Yokohama sales and income down over a third, but outlook ‘unchanged’
The Yokohama Rubber Co., Ltd., has reported first quarter net sales of 127.7 billion yen a 5.6 per cent decline compared with the same period in the previous year. Operating income was worse, down 18.1 per cent, to 7.6 billion yen. Meanwhile net income was down 35.7 per cent to 5.6 billion yen. According to the company, the downturn in sales and earnings resulted chiefly from weakening sales of tyres in the Japanese original equipment market and in Yokohama's principal markets overseas.
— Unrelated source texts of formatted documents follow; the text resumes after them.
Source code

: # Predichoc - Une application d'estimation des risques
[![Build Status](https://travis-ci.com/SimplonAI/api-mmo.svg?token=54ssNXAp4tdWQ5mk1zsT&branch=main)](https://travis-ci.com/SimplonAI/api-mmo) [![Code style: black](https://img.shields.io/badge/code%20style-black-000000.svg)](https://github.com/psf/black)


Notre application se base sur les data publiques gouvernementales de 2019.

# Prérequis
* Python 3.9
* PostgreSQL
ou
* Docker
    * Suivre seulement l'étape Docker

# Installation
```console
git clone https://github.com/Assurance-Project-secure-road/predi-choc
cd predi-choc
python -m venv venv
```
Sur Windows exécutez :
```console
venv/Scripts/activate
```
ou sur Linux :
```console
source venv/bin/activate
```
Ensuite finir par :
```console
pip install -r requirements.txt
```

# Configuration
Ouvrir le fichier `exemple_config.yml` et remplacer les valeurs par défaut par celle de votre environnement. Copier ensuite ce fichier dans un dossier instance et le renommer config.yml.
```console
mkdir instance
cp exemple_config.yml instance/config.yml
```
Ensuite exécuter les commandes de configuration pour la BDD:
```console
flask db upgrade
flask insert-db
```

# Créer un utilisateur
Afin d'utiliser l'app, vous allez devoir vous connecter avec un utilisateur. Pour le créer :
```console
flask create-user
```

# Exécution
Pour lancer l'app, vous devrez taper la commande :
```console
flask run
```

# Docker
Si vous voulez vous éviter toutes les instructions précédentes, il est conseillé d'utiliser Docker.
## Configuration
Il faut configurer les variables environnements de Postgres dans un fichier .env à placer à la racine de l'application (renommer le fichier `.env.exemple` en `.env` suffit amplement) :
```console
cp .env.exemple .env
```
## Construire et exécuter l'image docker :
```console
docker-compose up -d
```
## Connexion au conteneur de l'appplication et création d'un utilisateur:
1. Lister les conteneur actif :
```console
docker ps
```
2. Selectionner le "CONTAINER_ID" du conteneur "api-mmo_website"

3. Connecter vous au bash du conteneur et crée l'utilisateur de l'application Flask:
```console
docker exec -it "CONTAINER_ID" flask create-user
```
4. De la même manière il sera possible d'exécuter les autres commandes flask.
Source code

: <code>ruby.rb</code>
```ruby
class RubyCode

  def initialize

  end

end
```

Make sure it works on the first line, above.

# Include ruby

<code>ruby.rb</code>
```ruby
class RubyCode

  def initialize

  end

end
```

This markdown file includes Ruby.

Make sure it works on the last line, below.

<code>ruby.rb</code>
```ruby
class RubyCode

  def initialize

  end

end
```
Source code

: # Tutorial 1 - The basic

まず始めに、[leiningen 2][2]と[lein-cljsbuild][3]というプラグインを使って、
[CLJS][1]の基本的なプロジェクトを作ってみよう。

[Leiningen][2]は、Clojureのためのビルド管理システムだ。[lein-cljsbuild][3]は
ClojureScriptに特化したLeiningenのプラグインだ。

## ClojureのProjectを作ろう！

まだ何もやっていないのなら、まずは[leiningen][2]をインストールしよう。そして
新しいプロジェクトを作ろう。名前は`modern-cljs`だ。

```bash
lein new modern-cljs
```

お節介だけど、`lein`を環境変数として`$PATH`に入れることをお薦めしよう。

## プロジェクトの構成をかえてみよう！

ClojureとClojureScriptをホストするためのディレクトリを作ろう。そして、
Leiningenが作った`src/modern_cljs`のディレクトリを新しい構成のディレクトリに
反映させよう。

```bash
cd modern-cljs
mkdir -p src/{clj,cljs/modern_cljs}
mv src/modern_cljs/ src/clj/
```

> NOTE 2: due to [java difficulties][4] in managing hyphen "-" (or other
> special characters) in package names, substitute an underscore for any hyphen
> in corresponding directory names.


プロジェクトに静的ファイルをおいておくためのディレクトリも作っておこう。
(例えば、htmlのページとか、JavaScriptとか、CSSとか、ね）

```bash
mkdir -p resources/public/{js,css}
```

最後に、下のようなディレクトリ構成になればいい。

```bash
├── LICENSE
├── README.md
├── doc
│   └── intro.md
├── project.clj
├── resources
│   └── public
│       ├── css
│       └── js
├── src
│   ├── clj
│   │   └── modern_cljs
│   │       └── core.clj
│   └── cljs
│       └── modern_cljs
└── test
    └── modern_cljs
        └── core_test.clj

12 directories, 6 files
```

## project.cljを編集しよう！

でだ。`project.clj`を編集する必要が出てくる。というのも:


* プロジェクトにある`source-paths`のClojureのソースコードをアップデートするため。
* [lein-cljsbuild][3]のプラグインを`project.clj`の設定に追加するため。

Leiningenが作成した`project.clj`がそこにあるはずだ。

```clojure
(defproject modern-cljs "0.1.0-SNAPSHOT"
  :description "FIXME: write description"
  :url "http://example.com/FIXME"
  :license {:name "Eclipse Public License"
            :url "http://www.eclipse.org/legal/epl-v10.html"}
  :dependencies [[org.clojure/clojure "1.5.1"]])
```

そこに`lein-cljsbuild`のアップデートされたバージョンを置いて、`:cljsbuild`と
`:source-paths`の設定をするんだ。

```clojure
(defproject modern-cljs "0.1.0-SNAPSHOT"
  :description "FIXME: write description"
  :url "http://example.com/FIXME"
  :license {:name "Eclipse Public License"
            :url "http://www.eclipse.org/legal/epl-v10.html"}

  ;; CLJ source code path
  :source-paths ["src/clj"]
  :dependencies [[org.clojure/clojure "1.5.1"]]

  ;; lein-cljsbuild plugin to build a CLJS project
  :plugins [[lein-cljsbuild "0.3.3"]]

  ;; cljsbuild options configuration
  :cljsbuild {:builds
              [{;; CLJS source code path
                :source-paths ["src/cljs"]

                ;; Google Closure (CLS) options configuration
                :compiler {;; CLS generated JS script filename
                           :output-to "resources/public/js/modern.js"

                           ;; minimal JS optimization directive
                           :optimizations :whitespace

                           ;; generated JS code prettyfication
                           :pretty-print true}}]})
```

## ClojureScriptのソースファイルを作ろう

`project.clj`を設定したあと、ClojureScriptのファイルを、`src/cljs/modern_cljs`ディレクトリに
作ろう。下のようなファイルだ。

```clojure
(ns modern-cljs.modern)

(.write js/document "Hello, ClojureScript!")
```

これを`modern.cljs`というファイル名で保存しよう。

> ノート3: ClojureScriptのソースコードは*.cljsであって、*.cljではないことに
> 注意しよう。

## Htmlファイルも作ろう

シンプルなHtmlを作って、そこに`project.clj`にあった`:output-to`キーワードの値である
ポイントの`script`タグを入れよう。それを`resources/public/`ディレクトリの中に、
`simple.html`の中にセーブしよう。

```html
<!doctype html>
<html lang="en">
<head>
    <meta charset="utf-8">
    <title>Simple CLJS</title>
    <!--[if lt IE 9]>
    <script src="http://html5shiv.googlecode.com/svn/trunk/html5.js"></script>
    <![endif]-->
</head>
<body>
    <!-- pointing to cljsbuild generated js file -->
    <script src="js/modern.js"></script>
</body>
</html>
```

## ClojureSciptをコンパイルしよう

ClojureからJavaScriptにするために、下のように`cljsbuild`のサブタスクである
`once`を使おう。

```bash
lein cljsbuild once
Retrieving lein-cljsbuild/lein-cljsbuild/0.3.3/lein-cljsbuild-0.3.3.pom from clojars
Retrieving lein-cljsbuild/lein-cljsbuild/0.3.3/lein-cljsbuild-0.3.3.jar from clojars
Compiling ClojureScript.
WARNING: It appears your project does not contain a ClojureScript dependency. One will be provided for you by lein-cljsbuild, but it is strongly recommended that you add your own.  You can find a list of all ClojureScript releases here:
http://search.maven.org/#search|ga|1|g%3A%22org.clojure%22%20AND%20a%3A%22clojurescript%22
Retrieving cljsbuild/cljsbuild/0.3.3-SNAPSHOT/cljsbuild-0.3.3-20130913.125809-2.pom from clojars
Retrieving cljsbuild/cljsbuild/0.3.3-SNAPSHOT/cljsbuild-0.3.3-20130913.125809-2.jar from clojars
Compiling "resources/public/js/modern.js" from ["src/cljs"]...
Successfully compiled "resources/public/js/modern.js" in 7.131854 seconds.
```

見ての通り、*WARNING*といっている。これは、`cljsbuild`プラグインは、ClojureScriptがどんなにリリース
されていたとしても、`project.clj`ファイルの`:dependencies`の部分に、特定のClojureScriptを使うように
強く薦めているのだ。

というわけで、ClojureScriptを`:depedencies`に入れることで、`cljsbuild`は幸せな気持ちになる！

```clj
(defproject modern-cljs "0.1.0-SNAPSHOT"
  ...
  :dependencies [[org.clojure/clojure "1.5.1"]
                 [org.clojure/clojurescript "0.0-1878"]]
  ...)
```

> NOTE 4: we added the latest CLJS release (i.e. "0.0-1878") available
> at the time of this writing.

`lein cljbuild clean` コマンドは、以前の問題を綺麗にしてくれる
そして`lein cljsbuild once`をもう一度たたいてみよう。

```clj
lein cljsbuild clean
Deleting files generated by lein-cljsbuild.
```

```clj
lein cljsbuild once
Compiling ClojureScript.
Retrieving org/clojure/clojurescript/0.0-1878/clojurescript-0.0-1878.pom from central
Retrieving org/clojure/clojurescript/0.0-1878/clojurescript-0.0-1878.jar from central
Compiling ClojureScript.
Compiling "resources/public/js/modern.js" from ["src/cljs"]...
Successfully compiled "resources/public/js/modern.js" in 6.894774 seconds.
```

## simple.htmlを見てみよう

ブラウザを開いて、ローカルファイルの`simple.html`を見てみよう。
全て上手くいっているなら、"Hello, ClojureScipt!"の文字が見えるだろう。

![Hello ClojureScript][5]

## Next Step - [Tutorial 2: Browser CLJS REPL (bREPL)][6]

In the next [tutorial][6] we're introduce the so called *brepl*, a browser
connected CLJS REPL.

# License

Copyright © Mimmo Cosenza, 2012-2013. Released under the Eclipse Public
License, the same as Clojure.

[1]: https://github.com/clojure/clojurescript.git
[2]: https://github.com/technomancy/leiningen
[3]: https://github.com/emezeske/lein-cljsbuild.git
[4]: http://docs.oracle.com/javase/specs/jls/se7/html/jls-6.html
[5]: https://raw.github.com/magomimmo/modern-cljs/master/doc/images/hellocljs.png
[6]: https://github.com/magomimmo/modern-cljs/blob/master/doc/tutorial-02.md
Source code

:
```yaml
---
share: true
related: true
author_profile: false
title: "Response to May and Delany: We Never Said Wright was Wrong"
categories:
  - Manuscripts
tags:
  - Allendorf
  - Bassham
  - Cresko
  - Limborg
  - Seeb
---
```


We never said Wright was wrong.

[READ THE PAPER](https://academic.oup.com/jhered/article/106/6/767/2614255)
In Yokohama’s tyre operations, sales declined 6.6 per cent, to 100.1 billion yen, and operating income declined 27.6 per cent, to 5.7 billion yen. Japanese demand for original equipment tyres declined following the expiration of government incentives for purchases of fuel-saving, low-emission vehicles and tyre demand was generally sluggish in North America, Europe, and China. Yokohama’s sales were basically unchanged in the Japanese market for replacement tyres. However, the company reported “vigorous” sales in winter tyres and launched new summer tyre products.
Yokohama projects that net sales in the six months to 30 June 2013, will increase 9.7 per cent over the same period of the previous fiscal year, to 295 billion yen; that operating income will increase 0.5 per cent, to 20.0 billion yen; and that net income will decline 5.1 per cent, to 13.0 billion yen. Therefore company has left unchanged its previously announced full-year projections for record sales and earnings. It projects that net sales will rise 12.6 per cent, to 630 billion yen; that operating income will rise 18.7 per cent, to 59 billion yen; and that net income will rise 0.4 per cent, to 36 billion yen. Underlying those projections are expectations of a strong recovery in overseas tyre sales in the latter half of the year.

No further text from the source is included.